» Problem description: Down to the last line, retype each line of the entries exactly, starting with the one that contains "Terms (Biblica)** is".

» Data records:
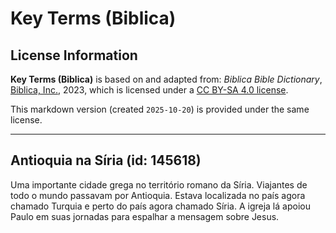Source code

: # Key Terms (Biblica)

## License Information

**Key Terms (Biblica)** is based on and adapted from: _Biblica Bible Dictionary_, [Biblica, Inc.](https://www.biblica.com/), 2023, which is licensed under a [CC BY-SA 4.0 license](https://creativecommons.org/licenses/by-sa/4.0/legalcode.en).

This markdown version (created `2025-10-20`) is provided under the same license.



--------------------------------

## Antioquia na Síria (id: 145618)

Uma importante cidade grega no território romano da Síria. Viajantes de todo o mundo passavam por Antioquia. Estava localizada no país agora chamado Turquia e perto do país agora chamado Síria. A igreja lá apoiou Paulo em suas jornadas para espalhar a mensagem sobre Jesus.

» Finished exercise:
**Key Terms (Biblica)** is based on and adapted from: _Biblica Bible Dictionary_, [Biblica, Inc.](https://www.biblica.com/), 2023, which is licensed under a [CC BY-SA 4.0 license](https://creativecommons.org/licenses/by-sa/4.0/legalcode.en).

This markdown version (created `2025-10-20`) is provided under the same license.



--------------------------------

## Antioquia na Síria (id: 145618)

Uma importante cidade grega no território romano da Síria. Viajantes de todo o mundo passavam por Antioquia. Estava localizada no país agora chamado Turquia e perto do país agora chamado Síria. A igreja lá apoiou Paulo em suas jornadas para espalhar a mensagem sobre Jesus.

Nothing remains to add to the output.